In a separate 2018-2019 “Women in Illinois” report set to be released early this summer, women take up 35 percent of University tenure-line faculty positions. This includes positions such as assistant professors, associate professors and professors. Professors specifically have the largest gender disparity with 25 percent of woman accounting for this position.

The report also finds in higher-level leadership positions, women take up 36 percent of department heads and 19 percent of college deans.

Yuting Chen, assistant professor in Engineering, earned her bachelor’s degree in electrical engineering at the University in 2007.

Since her time at the University, she said she noticed the number of women in engineering has skyrocketed. However, she said it is still difficult to encourage women to apply into Engineering.

Chen emphasizes the importance of creating a community by offering a women’s mentoring group in her classes.

“Community is very important. If you’re thinking you’re that only one who’s having this problem, it’s such a lonely feeling,” Chen said. “If you see there’s a community and other people also have similar problems, and somebody is there to help or maybe hear your problem, to help you get through it, I think that will make a big difference.”

Kendall Furbee, senior in Engineering, was part of an organization called MakerGirl, which was started by female students and aims to inspire young girls to pursue STEM through 3D printing sessions.

“Meeting other female engineers and getting involved in MakerGirl really helped with turning my views into a positive mindset,” Furbee said. “Through MakerGirl, I was able to get a lot of female role models in engineering, and it encouraged me to want to be a role model for younger women and underclassmen.”

Furbee believes young girls may start to lose interest in STEM at a young age by the lack of proper exposure to creativity in STEM fields and being discouraged by the male-dominated fields.
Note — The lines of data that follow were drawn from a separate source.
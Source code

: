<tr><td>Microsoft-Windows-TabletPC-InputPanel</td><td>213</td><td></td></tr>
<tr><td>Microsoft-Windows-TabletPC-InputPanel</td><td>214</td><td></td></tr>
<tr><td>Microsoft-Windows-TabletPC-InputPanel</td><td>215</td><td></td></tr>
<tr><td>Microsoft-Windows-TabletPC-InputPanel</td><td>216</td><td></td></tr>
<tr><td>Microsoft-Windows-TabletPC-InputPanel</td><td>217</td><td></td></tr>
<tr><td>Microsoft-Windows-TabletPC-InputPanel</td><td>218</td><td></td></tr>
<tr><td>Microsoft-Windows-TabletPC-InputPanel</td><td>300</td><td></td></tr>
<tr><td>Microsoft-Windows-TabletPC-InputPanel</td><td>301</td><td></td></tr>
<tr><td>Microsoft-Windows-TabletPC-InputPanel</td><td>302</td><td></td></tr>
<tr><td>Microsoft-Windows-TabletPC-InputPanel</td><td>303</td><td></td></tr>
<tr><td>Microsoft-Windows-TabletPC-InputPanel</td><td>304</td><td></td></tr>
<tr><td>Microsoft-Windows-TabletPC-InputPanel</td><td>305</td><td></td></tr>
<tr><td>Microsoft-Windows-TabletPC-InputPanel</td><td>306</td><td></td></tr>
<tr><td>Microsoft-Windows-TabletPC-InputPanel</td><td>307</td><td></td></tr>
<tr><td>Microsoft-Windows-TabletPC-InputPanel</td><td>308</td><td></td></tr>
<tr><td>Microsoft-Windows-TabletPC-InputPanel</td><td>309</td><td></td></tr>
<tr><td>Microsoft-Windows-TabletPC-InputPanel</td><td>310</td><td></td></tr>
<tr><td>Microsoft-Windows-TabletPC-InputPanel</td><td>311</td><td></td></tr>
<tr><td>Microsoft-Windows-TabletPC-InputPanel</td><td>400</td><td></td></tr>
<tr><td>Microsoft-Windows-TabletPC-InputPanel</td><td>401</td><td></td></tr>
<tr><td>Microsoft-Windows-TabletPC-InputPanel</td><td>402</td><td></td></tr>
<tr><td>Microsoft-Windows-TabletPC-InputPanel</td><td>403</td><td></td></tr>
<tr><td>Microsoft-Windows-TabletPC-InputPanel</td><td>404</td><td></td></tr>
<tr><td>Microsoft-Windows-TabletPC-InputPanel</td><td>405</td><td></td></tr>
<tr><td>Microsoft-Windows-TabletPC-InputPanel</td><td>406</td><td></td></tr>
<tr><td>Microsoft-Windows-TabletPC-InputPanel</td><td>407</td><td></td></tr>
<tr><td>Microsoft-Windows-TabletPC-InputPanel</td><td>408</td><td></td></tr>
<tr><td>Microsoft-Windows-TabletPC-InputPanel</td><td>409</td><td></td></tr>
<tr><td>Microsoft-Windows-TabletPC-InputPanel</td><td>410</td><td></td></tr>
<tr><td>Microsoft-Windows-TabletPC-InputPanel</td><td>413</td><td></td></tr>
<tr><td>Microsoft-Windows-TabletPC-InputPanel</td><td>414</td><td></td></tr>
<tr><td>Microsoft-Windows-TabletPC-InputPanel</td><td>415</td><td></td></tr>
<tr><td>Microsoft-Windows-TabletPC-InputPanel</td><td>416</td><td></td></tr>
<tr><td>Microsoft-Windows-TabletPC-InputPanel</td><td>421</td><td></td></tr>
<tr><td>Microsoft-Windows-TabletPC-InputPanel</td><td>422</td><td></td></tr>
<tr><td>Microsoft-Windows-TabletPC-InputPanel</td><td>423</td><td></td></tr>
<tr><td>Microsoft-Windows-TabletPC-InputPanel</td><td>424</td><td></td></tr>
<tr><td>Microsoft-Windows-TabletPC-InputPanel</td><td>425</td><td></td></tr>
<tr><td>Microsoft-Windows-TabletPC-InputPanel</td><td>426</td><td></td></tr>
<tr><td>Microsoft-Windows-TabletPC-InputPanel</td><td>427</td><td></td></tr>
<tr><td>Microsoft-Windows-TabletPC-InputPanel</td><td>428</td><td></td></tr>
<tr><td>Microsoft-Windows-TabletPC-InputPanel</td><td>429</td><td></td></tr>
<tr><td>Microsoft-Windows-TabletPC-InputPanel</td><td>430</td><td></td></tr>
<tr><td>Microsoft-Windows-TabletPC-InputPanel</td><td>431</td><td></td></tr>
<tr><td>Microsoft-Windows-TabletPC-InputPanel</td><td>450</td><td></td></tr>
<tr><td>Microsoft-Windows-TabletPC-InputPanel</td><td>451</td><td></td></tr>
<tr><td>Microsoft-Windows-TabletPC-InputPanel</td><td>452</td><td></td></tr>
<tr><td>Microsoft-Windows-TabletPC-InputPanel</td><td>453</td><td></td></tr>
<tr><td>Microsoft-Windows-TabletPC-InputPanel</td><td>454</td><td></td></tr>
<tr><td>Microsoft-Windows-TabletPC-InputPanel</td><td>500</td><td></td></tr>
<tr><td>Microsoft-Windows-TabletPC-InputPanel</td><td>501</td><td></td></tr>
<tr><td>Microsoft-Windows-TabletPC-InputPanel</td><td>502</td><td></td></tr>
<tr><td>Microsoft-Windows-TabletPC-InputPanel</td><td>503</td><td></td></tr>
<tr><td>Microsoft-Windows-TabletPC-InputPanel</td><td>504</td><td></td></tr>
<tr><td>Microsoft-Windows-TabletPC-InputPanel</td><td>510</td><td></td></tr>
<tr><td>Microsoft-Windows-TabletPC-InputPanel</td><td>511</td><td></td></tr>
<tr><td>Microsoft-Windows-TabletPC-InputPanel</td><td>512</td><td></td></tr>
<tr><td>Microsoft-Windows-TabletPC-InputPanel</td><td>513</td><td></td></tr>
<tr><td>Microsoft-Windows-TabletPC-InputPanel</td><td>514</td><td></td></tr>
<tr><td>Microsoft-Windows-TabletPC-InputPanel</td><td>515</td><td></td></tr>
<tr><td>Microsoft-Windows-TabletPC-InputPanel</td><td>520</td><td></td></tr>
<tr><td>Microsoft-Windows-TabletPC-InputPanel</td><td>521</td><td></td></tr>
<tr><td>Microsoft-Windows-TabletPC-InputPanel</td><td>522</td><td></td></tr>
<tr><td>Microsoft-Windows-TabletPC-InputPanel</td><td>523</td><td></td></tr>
She said it’s important for girls to have female support systems and female role models they can go to.

“There’s a huge benefit in having a female role model because it’s someone you can picture yourself as,” Furbee said. “If you’re looking into the future of an engineering profession and all you see (are) men, that really doesn’t make you want to do it at all.”

There are several resources on campus offered for women in STEM, like Women in Engineering and Women Empowered in STEM. Furbee also thinks STEM teachers should be more trained to recognize how to lead a more inclusive classroom in consideration to large gender disparities.

Programs offered to women, such as the YMCA’s Women in Leadership project management internship, train women to develop skills like professional development, leadership and  problem-solving.

“We’re helping women develop their sense of self, capacity and confidence so that when they are in the workforce, they are ready to apply for promotions and be as assertive as, perhaps, their male counterparts in the same field,” said program director Michelle Awad.

The program also addresses how women can recognize and battle imposter syndrome which is associated with feelings of inadequacy and doubts in one’s accomplishments.

“That’s a huge thing that comes up for women and especially in the professional world is feeling like, ‘I’m just this imposter and people are going to find out that I’m not good enough to be here,’” Awad said.

Awad believes a part of women being able to see themselves in leadership positions is learning how to face rejection.

“The way we get over these barriers is (seeing) things from a broader perspective and not (taking) things personally so that when rejection comes, we just move through it and believe that we’re still leaders and we’re still capable,” Awad said.

Clifton believes it’s important those in positions of power are making efforts to implement institutional change to address gender parity in the work environment.

“Having the sort of training required to get rid of bias on hiring committees and having the sort of resources necessary to recruit talented women to pursue STEM fields, say, it takes money and it takes power,” Clifton said. “I hope the money and the power are devoted towards making people feel like they belong in fields that they find interesting.”